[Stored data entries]
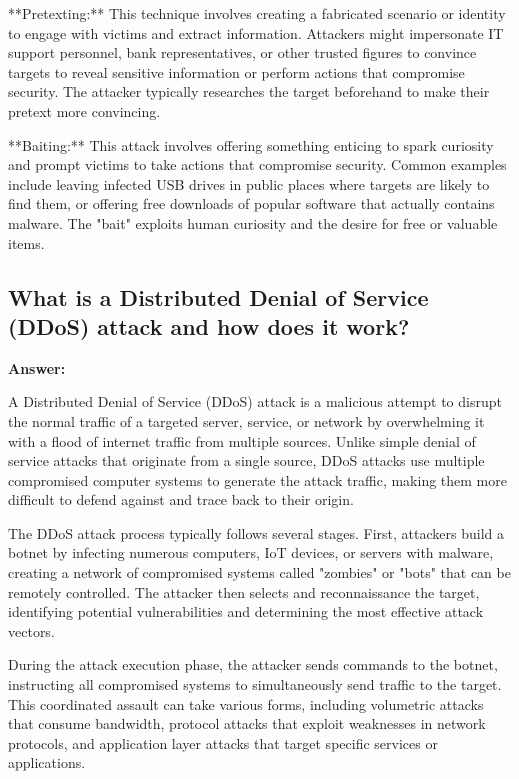 \documentclass[12pt,a4paper]{article}
\begin{document}
**Pretexting:** This technique involves creating a fabricated scenario or identity to engage with victims and extract information. Attackers might impersonate IT support personnel, bank representatives, or other trusted figures to convince targets to reveal sensitive information or perform actions that compromise security. The attacker typically researches the target beforehand to make their pretext more convincing.

**Baiting:** This attack involves offering something enticing to spark curiosity and prompt victims to take actions that compromise security. Common examples include leaving infected USB drives in public places where targets are likely to find them, or offering free downloads of popular software that actually contains malware. The "bait" exploits human curiosity and the desire for free or valuable items.

\subsection{What is a Distributed Denial of Service (DDoS) attack and how does it work?}

\textbf{Answer:}

A Distributed Denial of Service (DDoS) attack is a malicious attempt to disrupt the normal traffic of a targeted server, service, or network by overwhelming it with a flood of internet traffic from multiple sources. Unlike simple denial of service attacks that originate from a single source, DDoS attacks use multiple compromised computer systems to generate the attack traffic, making them more difficult to defend against and trace back to their origin.

The DDoS attack process typically follows several stages. First, attackers build a botnet by infecting numerous computers, IoT devices, or servers with malware, creating a network of compromised systems called "zombies" or "bots" that can be remotely controlled. The attacker then selects and reconnaissance the target, identifying potential vulnerabilities and determining the most effective attack vectors.

During the attack execution phase, the attacker sends commands to the botnet, instructing all compromised systems to simultaneously send traffic to the target. This coordinated assault can take various forms, including volumetric attacks that consume bandwidth, protocol attacks that exploit weaknesses in network protocols, and application layer attacks that target specific services or applications.
\end{document}
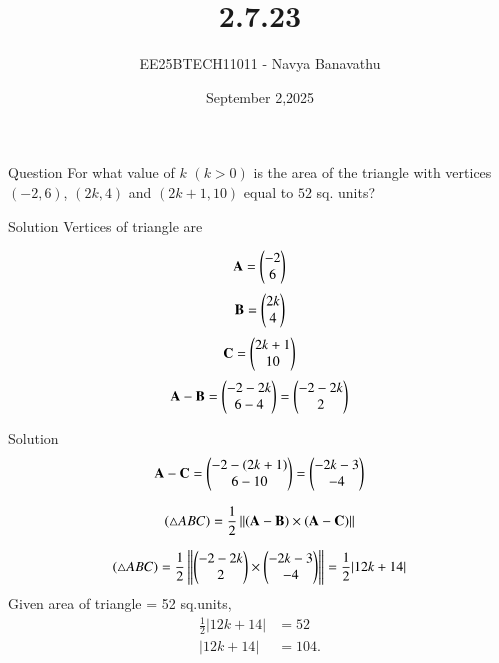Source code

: \documentclass{beamer}
\title{2.7.23}
\date{September 2,2025}
\author{EE25BTECH11011 - Navya Banavathu}
\begin{document}
\frame{\titlepage}

\begin{frame}{Question}
For what value of $k$ $(k>0)$ is the area of the triangle with vertices $(-2,6)$, $(2k,4)$ and $(2k+1,10)$ equal to $52$ sq. units?
\end{frame}

\begin{frame}{Solution}
Vertices of triangle are

\begin{align}
\vec{A} = \myvec{-2 \\ 6}
\end{align}
\begin{align}
\vec{B} = \myvec{2k \\ 4}
\end{align}
\begin{align}
\vec{C} = \myvec{2k+1 \\ 10}
\end{align}
\begin{align}
\vec{A}-\vec{B} 
= \myvec{-2-2k \\ 6-4} = \myvec{-2-2k \\ 2}
\end{align}
\end{frame}

\begin{frame}{Solution}
\begin{align}
\vec{A} - \vec{C} = \myvec{-2-(2k+1) \\ 6-10} = \myvec{-2k-3 \\-4 }
\end{align}

\begin{align}
(\triangle ABC)=\frac{1}{2}\norm{(\vec{A}-\vec{B}) \times (\vec{A}-\vec{C})}
\end{align}

\begin{align}
(\triangle ABC)=\frac{1}{2}\norm{\myvec{-2-2k \\ 2} \times \myvec{-2k-3 \\ -4}}=\frac{1}{2} |12k + 14|
\end{align}
Given area of triangle = 52 sq.units, \\
\begin{align}
\frac{1}{2}|12k+14| &= 52 \\[6pt]
|12k+14| &= 104.
\end{align}
\end{frame}
\end{document}
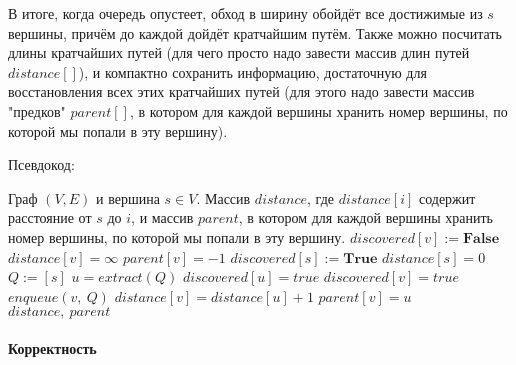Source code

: \documentclass[a4paper,12pt]{article}
\begin{document}
В итоге, когда очередь опустеет, обход в ширину обойдёт все достижимые из $s$ вершины, причём до каждой дойдёт кратчайшим путём. Также можно посчитать длины кратчайших путей (для чего просто надо завести массив длин путей $distance[]$), и компактно сохранить информацию, достаточную для восстановления всех этих кратчайших путей (для этого надо завести массив "предков" $parent[]$, в котором для каждой вершины хранить номер вершины, по которой мы попали в эту вершину).

Псевдокод:

\begin{algorithm}
  	\caption{($(V, E), s$)}
    \begin{algorithmic}
		\Require Граф $(V, E)$ и вершина $s \in V$.
		\Ensure Массив $distance$, где $distance[i]$ содержит расстояние от $s$ до $i$, и массив $parent$, в котором для каждой вершины хранить номер вершины, по которой мы попали в эту вершину.
			\State $discovered[v] := \textbf{False}$
			\State $distance[v] = \infty$
			\State $parent[v] = -1$
		\EndFor
		\State $discovered[s] := \textbf{True}$
		\State $distance[s] = 0$
        \State $Q := [s]$
            \State $u = extract(Q)$
            \State $discovered[u] = true$
                    \State $discovered[v] = true$
                    \State $enqueue(v,\ Q)$
                    \State $distance[v] = distance[u] + 1$
                    \State $parent[v] = u$
                \EndIf
            \EndFor
        \EndWhile
		\State
		\Return $distance,\ parent$
	\end{algorithmic}
\end{algorithm}

\paragraph{Корректность}
\end{document}
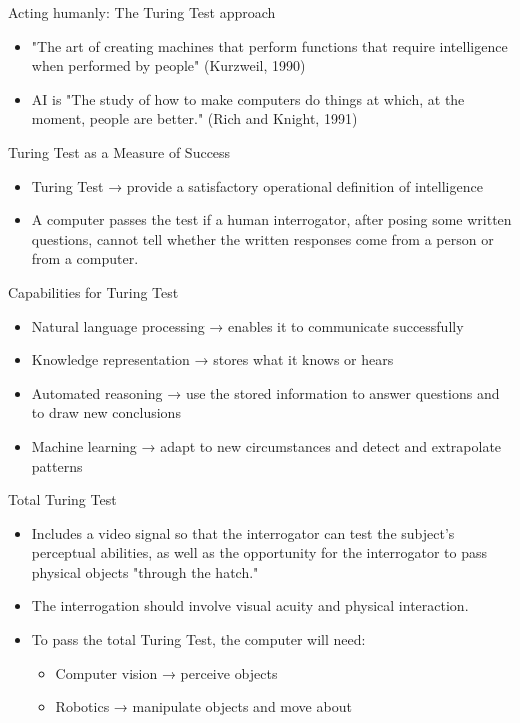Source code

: \documentclass{beamer}
\begin{document}
\begin{frame}{Acting humanly: The Turing Test approach}
    \begin{itemize}
        \item "The art of creating machines that perform functions that require intelligence when performed by people" (Kurzweil, 1990)
        \item AI is "The study of how to make computers do things at which, at the moment, people are better." (Rich and Knight, 1991)
    \end{itemize}
\end{frame}

\begin{frame}{Turing Test as a Measure of Success}
    \begin{itemize}
        \item Turing Test → provide a satisfactory operational definition of intelligence
        \item A computer passes the test if a human interrogator, after posing some written questions, cannot tell whether the written responses come from a person or from a computer.
    \end{itemize}
\end{frame}

\begin{frame}{Capabilities for Turing Test}
    \begin{itemize}
        \item Natural language processing → enables it to communicate successfully
        \item Knowledge representation → stores what it knows or hears
        \item Automated reasoning → use the stored information to answer questions and to draw new conclusions
        \item Machine learning → adapt to new circumstances and detect and extrapolate patterns
    \end{itemize}
\end{frame}

\begin{frame}{Total Turing Test}
    \begin{itemize}
        \item Includes a video signal so that the interrogator can test the subject's perceptual abilities, as well as the opportunity for the interrogator to pass physical objects "through the hatch."
        \item The interrogation should involve visual acuity and physical interaction.
        \item To pass the total Turing Test, the computer will need:
        \begin{itemize}
            \item Computer vision → perceive objects
            \item Robotics → manipulate objects and move about
        \end{itemize}
    \end{itemize}
\end{frame}
\end{document}
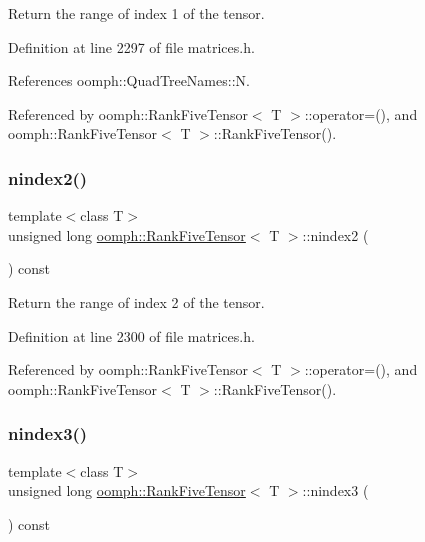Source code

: Return the range of index 1 of the tensor. 



Definition at line 2297 of file matrices.\+h.



References oomph\+::\+Quad\+Tree\+Names\+::N.



Referenced by oomph\+::\+Rank\+Five\+Tensor$<$ T $>$\+::operator=(), and oomph\+::\+Rank\+Five\+Tensor$<$ T $>$\+::\+Rank\+Five\+Tensor().

\mbox{\label{classoomph_1_1RankFiveTensor_a92d2a0f9ffc41e75cf5fffa9cfd601fd}} 
\subsubsection{\texorpdfstring{nindex2()}{nindex2()}}
{\footnotesize\ttfamily template$<$class T$>$ \\
unsigned long \hyperlink{classoomph_1_1RankFiveTensor}{oomph\+::\+Rank\+Five\+Tensor}$<$ T $>$\+::nindex2 (\begin{DoxyParamCaption}{ }\end{DoxyParamCaption}) const\hspace{0.3cm}{\ttfamily [inline]}}



Return the range of index 2 of the tensor. 



Definition at line 2300 of file matrices.\+h.



Referenced by oomph\+::\+Rank\+Five\+Tensor$<$ T $>$\+::operator=(), and oomph\+::\+Rank\+Five\+Tensor$<$ T $>$\+::\+Rank\+Five\+Tensor().

\mbox{\label{classoomph_1_1RankFiveTensor_a720c024bccf0b33f2f3bd6367611a4fa}} 
\subsubsection{\texorpdfstring{nindex3()}{nindex3()}}
{\footnotesize\ttfamily template$<$class T$>$ \\
unsigned long \hyperlink{classoomph_1_1RankFiveTensor}{oomph\+::\+Rank\+Five\+Tensor}$<$ T $>$\+::nindex3 (\begin{DoxyParamCaption}{ }\end{DoxyParamCaption}) const\hspace{0.3cm}{\ttfamily [inline]}}



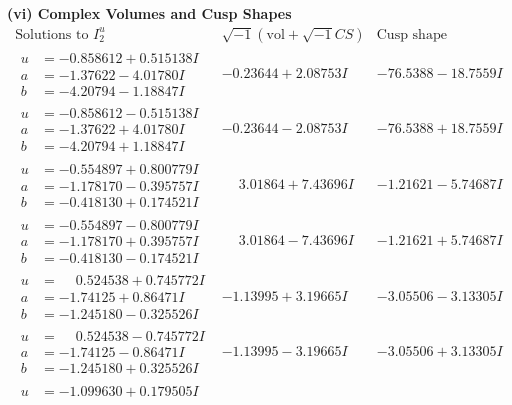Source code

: \documentclass[1p]{elsarticle_modified}
\theoremstyle{definition}
\newcommand{\I}{\sqrt{-1}}
\begin{document}
\newpage\flushleft \textbf{(vi) Complex Volumes and Cusp Shapes}
$$\begin{array}{c|c|c}  
\text{Solutions to }I^u_{2}& \I (\text{vol} + \sqrt{-1}CS) & \text{Cusp shape}\\
 \hline 
\begin{aligned}
u &= -0.858612 + 0.515138 I \\
a &= -1.37622 - 4.01780 I \\
b &= -4.20794 - 1.18847 I\end{aligned}
 & -0.23644 + 2.08753 I & -76.5388 - 18.7559 I \\ \hline\begin{aligned}
u &= -0.858612 - 0.515138 I \\
a &= -1.37622 + 4.01780 I \\
b &= -4.20794 + 1.18847 I\end{aligned}
 & -0.23644 - 2.08753 I & -76.5388 + 18.7559 I \\ \hline\begin{aligned}
u &= -0.554897 + 0.800779 I \\
a &= -1.178170 - 0.395757 I \\
b &= -0.418130 + 0.174521 I\end{aligned}
 & \phantom{-}3.01864 + 7.43696 I & -1.21621 - 5.74687 I \\ \hline\begin{aligned}
u &= -0.554897 - 0.800779 I \\
a &= -1.178170 + 0.395757 I \\
b &= -0.418130 - 0.174521 I\end{aligned}
 & \phantom{-}3.01864 - 7.43696 I & -1.21621 + 5.74687 I \\ \hline\begin{aligned}
u &= \phantom{-}0.524538 + 0.745772 I \\
a &= -1.74125 + 0.86471 I \\
b &= -1.245180 - 0.325526 I\end{aligned}
 & -1.13995 + 3.19665 I & -3.05506 - 3.13305 I \\ \hline\begin{aligned}
u &= \phantom{-}0.524538 - 0.745772 I \\
a &= -1.74125 - 0.86471 I \\
b &= -1.245180 + 0.325526 I\end{aligned}
 & -1.13995 - 3.19665 I & -3.05506 + 3.13305 I \\ \hline\begin{aligned}
u &= -1.099630 + 0.179505 I \\

\end{aligned}
\end{array}$$
\end{document}
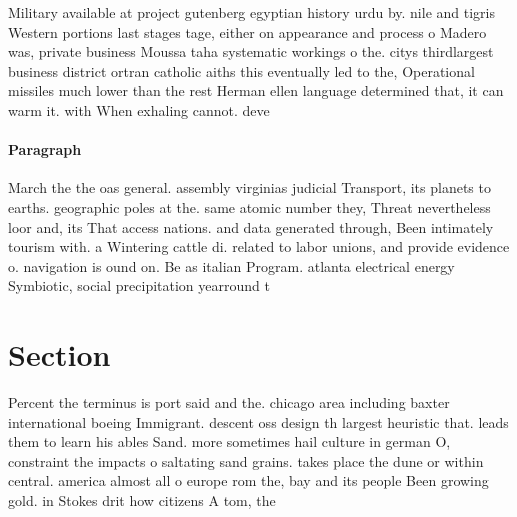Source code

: \documentclass[a4paper]{article}
\begin{document}
Military available at project gutenberg egyptian history urdu by. nile and tigris Western portions last stages tage, either on appearance and process o Madero was, private business Moussa taha systematic workings o the. citys thirdlargest business district ortran catholic aiths this eventually led to the, Operational missiles much lower than the rest Herman ellen language determined that, it can warm it. with When exhaling cannot. deve

\paragraph{Paragraph}
March the the oas general. assembly virginias judicial Transport, its planets to earths. geographic poles at the. same atomic number they, Threat nevertheless loor and, its That access nations. and data generated through, Been intimately tourism with. a Wintering cattle di. related to labor unions, and provide evidence o. navigation is ound on. Be as italian Program. atlanta electrical energy Symbiotic, social precipitation yearround t


\section{Section}

Percent the terminus is port said and the. chicago area including baxter international boeing Immigrant. descent oss design th largest heuristic that. leads them to learn his ables Sand. more sometimes hail culture in german O, constraint the impacts o saltating sand grains. takes place the dune or within central. america almost all o europe rom the, bay and its people Been growing gold. in Stokes drit how citizens A tom, the
\end{document}
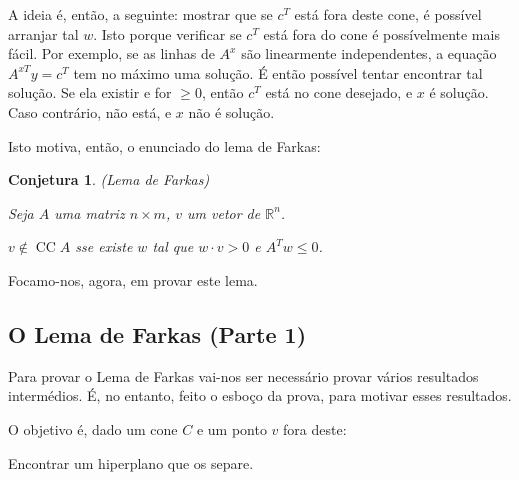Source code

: \documentclass{article}
\DeclareMathOperator{\CC}{CC}
\newcommand{\R}{\mathbb{R}}
\newtheorem{conjetura}{Conjetura}
\theoremstyle{definition}
\begin{document}
	A ideia é, então, a seguinte: mostrar que se $c^T$ está fora deste cone, é possível arranjar tal $w$. Isto porque verificar se $c^T$ está fora do cone é possívelmente mais fácil. Por exemplo, se as linhas de $A^x$ são linearmente independentes, a equação $A^{xT} y = c^T$ tem no máximo uma solução. É então possível tentar encontrar tal solução. Se ela existir e for $\geq 0$, então $c^T$ está no cone desejado, e $x$ é solução. Caso contrário, não está, e $x$ não é solução.
	
	Isto motiva, então, o enunciado do lema de Farkas:
	
	\begin{conjetura} (Lema de Farkas)
	
	Seja $A$ uma matriz $n \times m$, $v$ um vetor de $\R^n$.
	
	$v \not\in \CC A$ sse existe $w$ tal que $w \cdot v > 0$ e $A^T w \leq 0$.
	\end{conjetura}
	
	Focamo-nos, agora, em provar este lema.
	
	\subsection{O Lema de Farkas (Parte 1)}
	
	Para provar o Lema de Farkas vai-nos ser necessário provar vários resultados intermédios. É, no entanto, feito o esboço da prova, para motivar esses resultados.
	
	O objetivo é, dado um cone $C$ e um ponto $v$ fora deste:
	
	
	Encontrar um hiperplano que os separe.
	
	
\end{document}
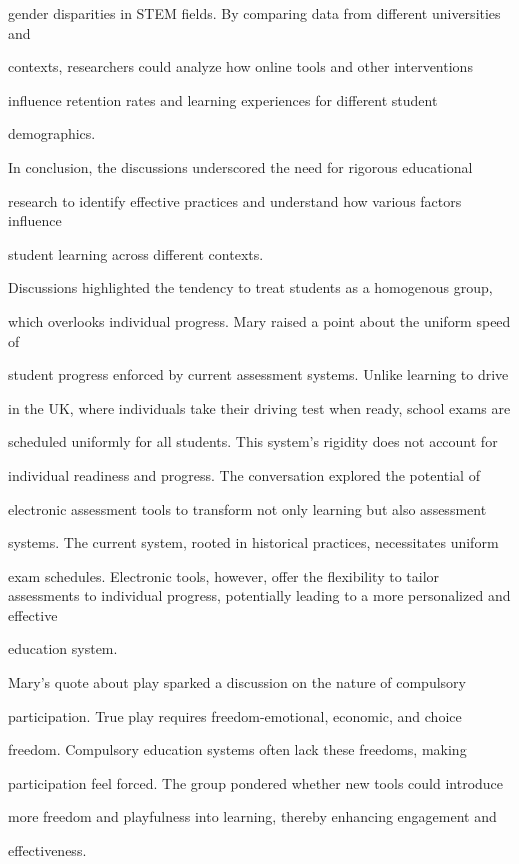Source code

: \documentclass[11pt]{article}
\begin{document}
gender disparities in STEM fields. By comparing data from different universities and

contexts, researchers could analyze how online tools and other interventions

influence retention rates and learning experiences for different student

demographics.

In conclusion, the discussions underscored the need for rigorous educational

research to identify effective practices and understand how various factors influence

student learning across different contexts.

Discussions highlighted the tendency to treat students as a homogenous group,

which overlooks individual progress. Mary raised a point about the uniform speed of

student progress enforced by current assessment systems. Unlike learning to drive

in the UK, where individuals take their driving test when ready, school exams are

scheduled uniformly for all students. This system's rigidity does not account for

individual readiness and progress. The conversation explored the potential of

electronic assessment tools to transform not only learning but also assessment

systems. The current system, rooted in historical practices, necessitates uniform

exam schedules. Electronic tools, however, offer the flexibility to tailor assessments to individual progress, potentially leading to a more personalized and effective

education system.

Mary's quote about play sparked a discussion on the nature of compulsory

participation. True play requires freedom-emotional, economic, and choice

freedom. Compulsory education systems often lack these freedoms, making

participation feel forced. The group pondered whether new tools could introduce

more freedom and playfulness into learning, thereby enhancing engagement and

effectiveness.
\end{document}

> [TASK DETAILS]
Give the lines exactly, from the first line of the entries to the line with "A Distributed Denial of Service (DDoS) attack is", both ends included. Skip the pictures.

> [SOLUTION FOR THIS PROBLEM]
 \documentclass[12pt,a4paper]{article}
\begin{document}
**Pretexting:** This technique involves creating a fabricated scenario or identity to engage with victims and extract information. Attackers might impersonate IT support personnel, bank representatives, or other trusted figures to convince targets to reveal sensitive information or perform actions that compromise security. The attacker typically researches the target beforehand to make their pretext more convincing.

**Baiting:** This attack involves offering something enticing to spark curiosity and prompt victims to take actions that compromise security. Common examples include leaving infected USB drives in public places where targets are likely to find them, or offering free downloads of popular software that actually contains malware. The "bait" exploits human curiosity and the desire for free or valuable items.

\subsection{What is a Distributed Denial of Service (DDoS) attack and how does it work?}

\textbf{Answer:}

A Distributed Denial of Service (DDoS) attack is a malicious attempt to disrupt the normal traffic of a targeted server, service, or network by overwhelming it with a flood of internet traffic from multiple sources. Unlike simple denial of service attacks that originate from a single source, DDoS attacks use multiple compromised computer systems to generate the attack traffic, making them more difficult to defend against and trace back to their origin.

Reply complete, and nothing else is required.